A while ago I asked Chat GPT for a hair oil recommendation. It suggested a few, including Japanese camellia oil. I reported back a few weeks later to say I liked the oil; it worked but wasn’t heavy.
‘Thank you for the update,’ said Chat GPT. ‘That is exactly how it tends to shine: softening without heaviness.’
I could both appreciate the effusion and wince a little at the fact that the second sentence wasn’t exactly English, but I didn’t point it out.
At this point Chat GPT is like having a weirdly enthusiastic but slightly clueless younger friend, no? I don’t want to squash its dreams, but I only want to talk to it in certain moods.
Someone wrote a Substack Note that I’ll probably never see again about feeling irritated by generic Substack Notes written with the aid of AI, all entreating Substack to show them more work by writers with a smaller following. ‘Let’s lift each other up’/ ‘Even if only five people read your work, keep going and expressing yourself!’

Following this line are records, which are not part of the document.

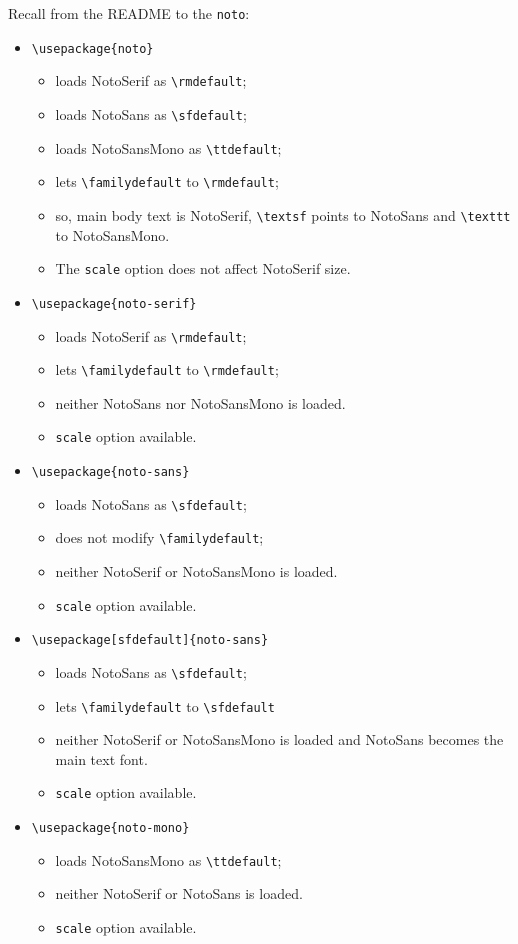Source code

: \documentclass[]{article}
\begin{document}
Recall from the README to the {\tt noto}:
\begin{itemize}
\item
\verb|\usepackage{noto}|
   \begin{itemize}
   \item loads NotoSerif as \verb|\rmdefault|;
   \item loads NotoSans as \verb|\sfdefault|;
  \item loads NotoSansMono as \verb|\ttdefault|;
   \item lets \verb|\familydefault| to \verb|\rmdefault|;
   \item so, main body text is NotoSerif, \verb|\textsf| points to NotoSans and \verb|\texttt| to NotoSansMono. 
   \item The {\tt scale} option does not affect NotoSerif size.
   \end{itemize}
\item
\verb|\usepackage{noto-serif}|
   \begin{itemize}
   \item loads NotoSerif as \verb|\rmdefault|;
   \item lets \verb|\familydefault| to \verb|\rmdefault|;
   \item neither NotoSans nor NotoSansMono is loaded.
   \item {\tt scale} option available.
   \end{itemize}
\item
\verb|\usepackage{noto-sans}|
   \begin{itemize}
   \item loads NotoSans as \verb|\sfdefault|;
   \item does not modify \verb|\familydefault|;
   \item neither NotoSerif or NotoSansMono is loaded.
   \item {\tt scale} option available.
\end{itemize}
\item
\verb|\usepackage[sfdefault]{noto-sans}| 
   \begin{itemize}
   \item loads NotoSans as \verb|\sfdefault|;
   \item lets \verb|\familydefault| to \verb|\sfdefault|
   \item neither NotoSerif or NotoSansMono is loaded and NotoSans becomes the main text font.
      \item {\tt scale} option available.
\end{itemize}
\item
\verb|\usepackage{noto-mono}|
   \begin{itemize}
   \item loads NotoSansMono as \verb|\ttdefault|;
   \item neither NotoSerif or NotoSans is loaded.   
      \item {\tt scale} option available.
\end{itemize}
\end{itemize}
\end{document}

Am I alone in feeling that it’s quite sweet for an AI tool to value authenticity? If this were just another human being, being cynical and generic, it would be annoying; indeed, I guess it sort of is, since human beings use AI to generate those sentiments because they think it’s more effective than thinking of something themselves.
But just as bad poetry written by humans is sort of sweet, as well as making one want to back away quickly, smiling widely all the while, maybe bad but heartfelt exhortations to be authentically oneself are most appealing from a creature that isn’t popularly believed to have a self.
Coincidentally, humans too, in some Buddhist philosophy, are not believed to have anything like a continuously existing ‘self’; the mere idea of such a self is a ‘shunyata’ or nothingness – tap the idea, it falls apart, there’s no there there.